So it requires a second district that responds to minority voters. 

The trial court didn’t say you have to draw a district exactly here. It said to the legislature to go back and fix it. The legislature gets first shot, and the trial court will be watching very carefully.

Alabama’s map was adopted two years ago and was used in the midterms last year. How do you address the challenge that litigation takes so long that illegal maps are in place for years no matter the final outcome?

Voting cases are different because you can’t fix the damage afterwards. Discriminatory elections have consequences: They’re taking place, and they’re discriminatory, and that means that laws are being put in place and executive actions are being instituted in ways that are not legitimate. The other thing is that VRA cases are hard and complicated; they would take years even if the defendants weren’t fighting like crazy, and they’re often fighting like crazy

That’s why it was so important to have the preclearance regime of Section 5: That stopped the problem before it took effect. And since the Shelby County decision, absent action from Congress, that’s just gone. Folks are right to be frustrated, even with today’s decision.

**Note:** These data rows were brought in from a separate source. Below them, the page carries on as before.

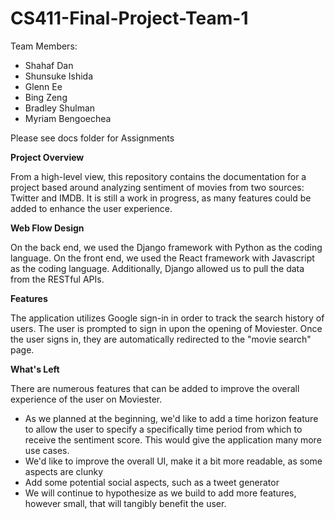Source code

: # CS411-Final-Project-Team-1

Team Members:
- Shahaf Dan
- Shunsuke Ishida
- Glenn Ee
- Bing Zeng
- Bradley Shulman
- Myriam Bengoechea


Please see docs folder for Assignments

**Project Overview**

From a high-level view, this repository contains the documentation for a project based around analyzing sentiment of movies from two sources: Twitter and IMDB. It is still a work in progress, as many features could be added to enhance the user experience.

**Web Flow Design**

On the back end, we used the Django framework with Python as the coding language. On the front end, we used the React framework with Javascript as the coding language. Additionally, Django allowed us to pull the data from the RESTful APIs.

**Features**

The application utilizes Google sign-in in order to track the search history of users. The user is prompted to sign in upon the opening of Moviester. Once the user signs in, they are automatically redirected to the "movie search" page. 

**What's Left**

There are numerous features that can be added to improve the overall experience of the user on Moviester. 

- As we planned at the beginning, we'd like to add a time horizon feature to allow the user to specify a specifically time period from which to receive the sentiment score. This would give the application many more use cases.
- We'd like to improve the overall UI, make it a bit more readable, as some aspects are clunky
- Add some potential social aspects, such as a tweet generator
- We will continue to hypothesize as we build to add more features, however small, that will tangibly benefit the user.
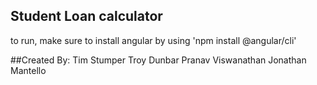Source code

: ## Student Loan calculator

to run, make sure to install angular by using 'npm install @angular/cli'

##Created By:
Tim Stumper
Troy Dunbar
Pranav Viswanathan
Jonathan Mantello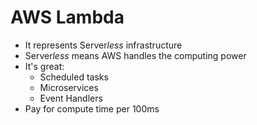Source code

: # AWS Lambda

* It represents Server*less* infrastructure
* Server*less* means AWS handles the computing power
* It's great:
  * Scheduled tasks
  * Microservices
  * Event Handlers
* Pay for compute time per 100ms
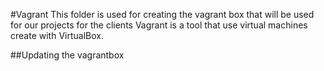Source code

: #Vagrant
This folder is used for creating the vagrant box that will be used for our projects for the clients
Vagrant is a tool that use virtual machines create with VirtualBox.

##Updating the vagrantbox


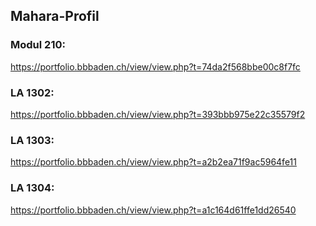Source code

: ## Mahara-Profil

### Modul 210:
https://portfolio.bbbaden.ch/view/view.php?t=74da2f568bbe00c8f7fc
### LA 1302:
https://portfolio.bbbaden.ch/view/view.php?t=393bbb975e22c35579f2
### LA 1303:
https://portfolio.bbbaden.ch/view/view.php?t=a2b2ea71f9ac5964fe11
### LA 1304:
https://portfolio.bbbaden.ch/view/view.php?t=a1c164d61ffe1dd26540
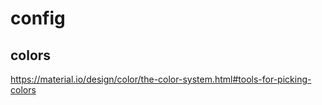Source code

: # config

## colors

https://material.io/design/color/the-color-system.html#tools-for-picking-colors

The supreme court stayed the trial court’s decision against the map in early 2022, saying that it was too close to the election to change it. Could that happen again? Could litigation over a new map drawn by lawmakers drag on for so long that 2024 is held under other illegal lines?

Theoretically yes, because people in robes do what people in robes want to do. So could it happen? Sure.

But I think that’s extremely unlikely. The trial court was very careful in its original opinion, and there’s no shortage of attention now that the Alabama voters were due a map last cycle and they had to sit through an election that was discriminatory. The supreme court has now said the trial court was right, and the trial court is likely to give the legislature a real shot but it is also extremely likely to monitor the legislature’s work very carefully and demand proof that its new math satisfies the VRA and remedies the problem. I think that if the legislature engages in bad faith, particularly in drawing a map that does not fix the problem, the court will step in.

I’d like to look beyond Alabama to what the ruling signal for future cases. For one, there’s similar litigation in Louisiana and speculation of a broader domino effect in the South. What does this decision mean for other states?

I think of Louisiana as the next map standing, the one most directly related, and this will help the litigants in Louisiana proceed in a much more straightforward analysis of the Voting Rights Act than people were expecting. I don’t think it’s far to assume Louisiana is going to fall. There are also pending challenges in Georgia and in Texas, a somewhat related case in Florida (though it’s under the state constitution). So there are certainly other cases in the pipeline. 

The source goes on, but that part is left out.